How happy is the one who says “I am a Turk.”
This driver is Kurdish. I know that, because I asked if he could speak any other languages, and he said that he speaks Kurdish. I also see that he is not well educated, and probably grew up in a small village. If he had grown up in a city, he almost certainly wouldn’t speak Kurdish. I like this friendly, humble man, and I wish he wasn’t so brainwashed.
“Have you been to another country?” I ask him.
“No.” He says. He seems very confused indeed.
We arrive in Fethiye and this lovely man insists on taking us to the door of our host. He calls her twice for directions, but we drive up and down the same street wthout finding it. He stops to ask people for the directions to the address I have written down. I know he’s late, because he already had a phone-call from someone and I heard him say he was on his way.
When we stop to ask for the second time, I persuade him to let us out of the car and we find the address much faster on foot. We rap at the door and a girl answers, welcoming us like old friends.
Saina is going to be our first ever Trustroots host. She had forgotten we were coming and invited friends round for dinner, which is great for us as it means we get to meet several interesting people at once.

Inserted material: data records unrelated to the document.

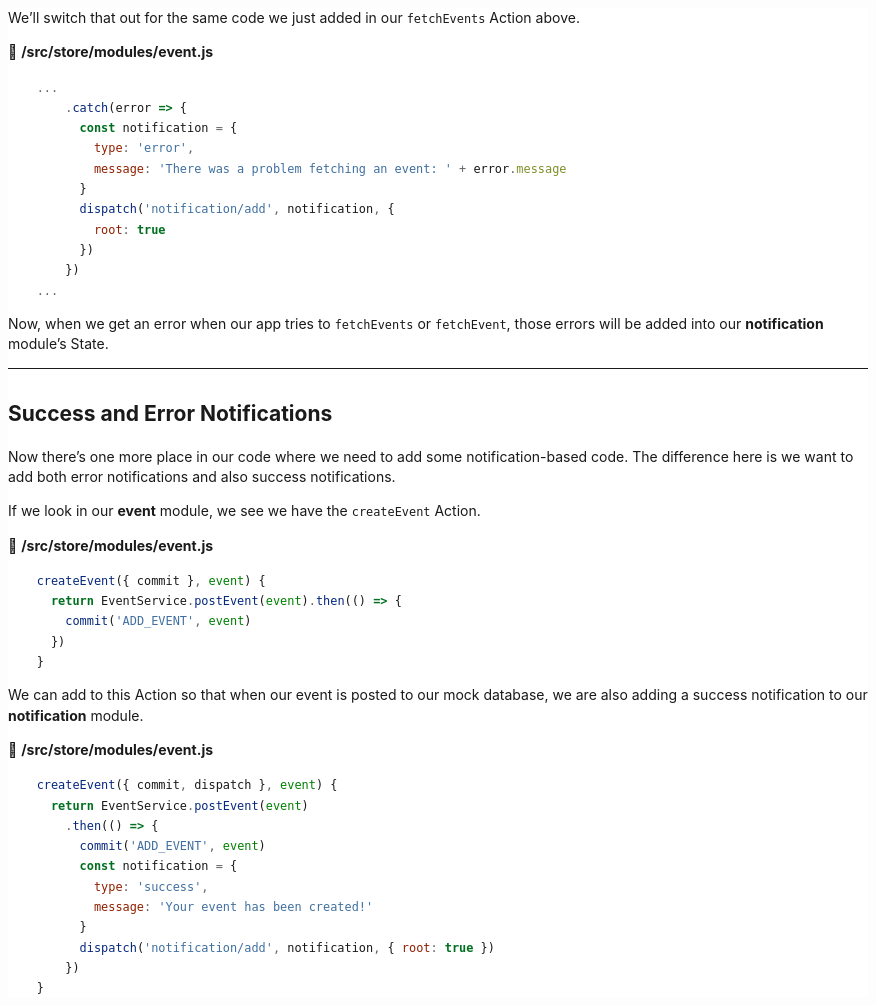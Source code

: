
 ```javascript
```

We’ll switch that out for the same code we just added in our `fetchEvents` Action above.

📃 **/src/store/modules/event.js**

```javascript
    ...
        .catch(error => {
          const notification = {
            type: 'error',
            message: 'There was a problem fetching an event: ' + error.message
          }
          dispatch('notification/add', notification, {
            root: true
          })
        })
    ...        
```

Now, when we get an error when our app tries to `fetchEvents` or `fetchEvent`, those errors will be added into our **notification** module’s State.

------

## Success and Error Notifications

Now there’s one more place in our code where we need to add some  notification-based code. The difference here is we want to add both  error notifications and also success notifications.

If we look in our **event** module, we see we have the `createEvent` Action.

📃 **/src/store/modules/event.js**

```javascript
    createEvent({ commit }, event) {
      return EventService.postEvent(event).then(() => {
        commit('ADD_EVENT', event)
      })
    }
```

We can add to this Action so that when our event is posted to our  mock database, we are also adding a success notification to our **notification** module.

📃 **/src/store/modules/event.js**

```javascript
    createEvent({ commit, dispatch }, event) {
      return EventService.postEvent(event)
        .then(() => {
          commit('ADD_EVENT', event)
          const notification = {
            type: 'success',
            message: 'Your event has been created!'
          }
          dispatch('notification/add', notification, { root: true })
        })
    }
```

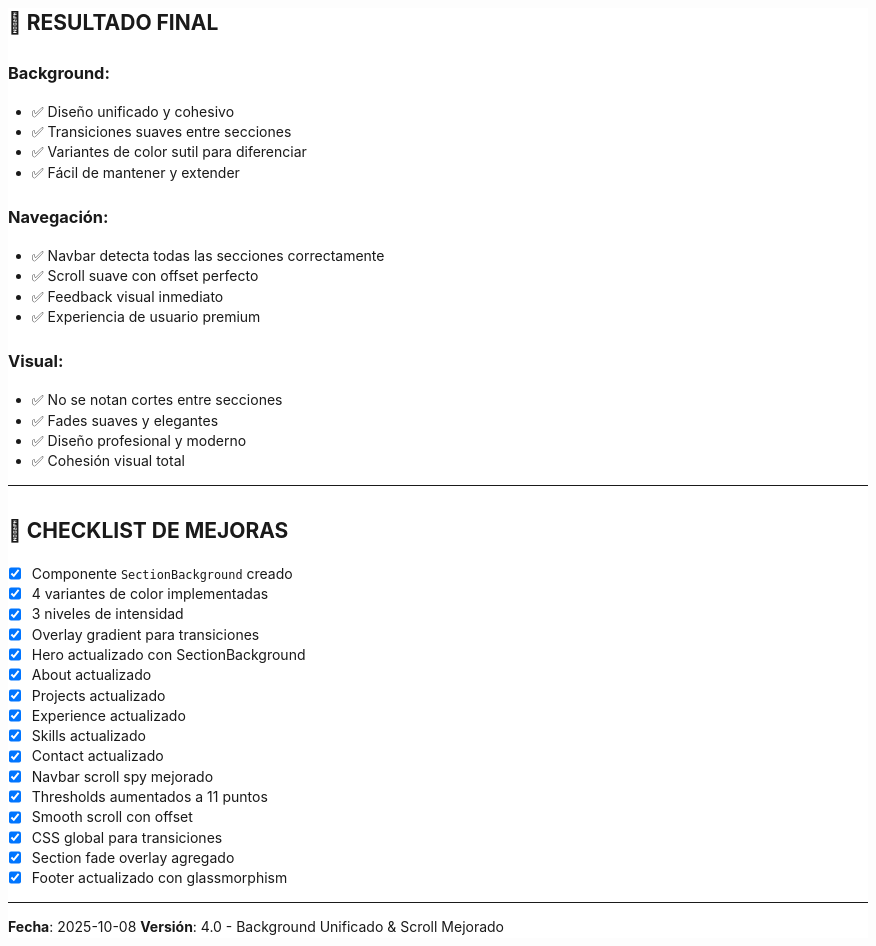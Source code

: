 
## 🚀 **RESULTADO FINAL**

### **Background:**
- ✅ Diseño unificado y cohesivo
- ✅ Transiciones suaves entre secciones
- ✅ Variantes de color sutil para diferenciar
- ✅ Fácil de mantener y extender

### **Navegación:**
- ✅ Navbar detecta todas las secciones correctamente
- ✅ Scroll suave con offset perfecto
- ✅ Feedback visual inmediato
- ✅ Experiencia de usuario premium

### **Visual:**
- ✅ No se notan cortes entre secciones
- ✅ Fades suaves y elegantes
- ✅ Diseño profesional y moderno
- ✅ Cohesión visual total

---

## 📝 **CHECKLIST DE MEJORAS**

- [x] Componente `SectionBackground` creado
- [x] 4 variantes de color implementadas
- [x] 3 niveles de intensidad
- [x] Overlay gradient para transiciones
- [x] Hero actualizado con SectionBackground
- [x] About actualizado
- [x] Projects actualizado
- [x] Experience actualizado
- [x] Skills actualizado
- [x] Contact actualizado
- [x] Navbar scroll spy mejorado
- [x] Thresholds aumentados a 11 puntos
- [x] Smooth scroll con offset
- [x] CSS global para transiciones
- [x] Section fade overlay agregado
- [x] Footer actualizado con glassmorphism

---

**Fecha**: 2025-10-08
**Versión**: 4.0 - Background Unificado & Scroll Mejorado
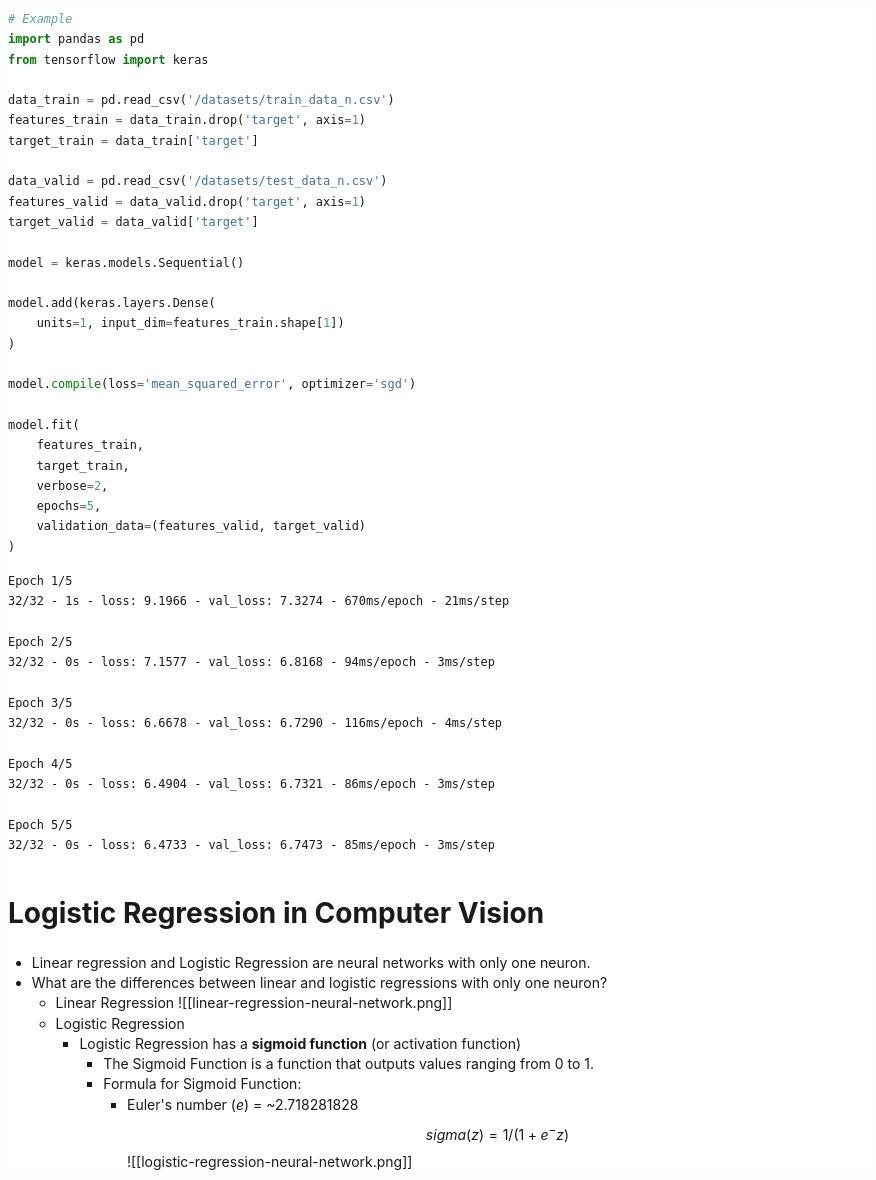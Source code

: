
 ```Python
# Example 
import pandas as pd
from tensorflow import keras

data_train = pd.read_csv('/datasets/train_data_n.csv')
features_train = data_train.drop('target', axis=1)
target_train = data_train['target']

data_valid = pd.read_csv('/datasets/test_data_n.csv')
features_valid = data_valid.drop('target', axis=1)
target_valid = data_valid['target']

model = keras.models.Sequential()

model.add(keras.layers.Dense(
	units=1, input_dim=features_train.shape[1])
)

model.compile(loss='mean_squared_error', optimizer='sgd')

model.fit(
	features_train, 
	target_train, 
	verbose=2, 
	epochs=5, 
	validation_data=(features_valid, target_valid)
)
```

```Result
Epoch 1/5
32/32 - 1s - loss: 9.1966 - val_loss: 7.3274 - 670ms/epoch - 21ms/step

Epoch 2/5
32/32 - 0s - loss: 7.1577 - val_loss: 6.8168 - 94ms/epoch - 3ms/step

Epoch 3/5
32/32 - 0s - loss: 6.6678 - val_loss: 6.7290 - 116ms/epoch - 4ms/step

Epoch 4/5
32/32 - 0s - loss: 6.4904 - val_loss: 6.7321 - 86ms/epoch - 3ms/step

Epoch 5/5
32/32 - 0s - loss: 6.4733 - val_loss: 6.7473 - 85ms/epoch - 3ms/step
```


# Logistic Regression in Computer Vision
* Linear regression and Logistic Regression are neural networks with only one neuron.
* What are the differences between linear and logistic regressions with only one neuron?
	* Linear Regression
		![[linear-regression-neural-network.png]]
	* Logistic Regression
		* Logistic Regression has a **sigmoid function** (or activation function)
			* The Sigmoid Function is a function that outputs values ranging from 0 to 1. 
			* Formula for Sigmoid Function: 
				* Euler's number ($e$) = ~2.718281828 $$sigma(z) = 1 / (1+e^-z)$$
		![[logistic-regression-neural-network.png]]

Saina is from Iran. Three of her friends are Turkish, and one of the guys is Syrian. The latter is particularly charismatic and tells a gripping tale of how he managed to escape into Turkey after fighting for the Free Syrian Army. He describes creeping across the border at night, being shot at, running frantically without a clue where he was heading, and losing all of his money and belongings. A girl he met at the bus station asked where he was from and he told her what had happened. She asked where he wanted to go. He didn’t know anything about Turkey at that time, so he said, “As far from Syria as possible.” For some reason, she bought him a ticket to Fethiye. A year later, he’s still here.
After a delicious vegetarian Iranian meal, we all head out into the night. All seven of us hitchhike a car with a guy who takes us first to one bar, then another. This is deeply confusing for me. One of the Turkish girls keeps calling him to come and get us. He seems perfectly happy about this and I’m certain she must know him, but apparently she doesn’t.
The weather outside is insane thunder and lightning storms, with rain falling in sheets across the city. We watch strips of lightening slash open the sky from the final bar, which is raised above the skyline, giving us a view out to the stormy seas.
The man comes to take us for the final time and drops us back at Saina’s house, safe and dry.
Our Kurdish driver calls twice to check that we’ve arrived safely and that we have everything we need.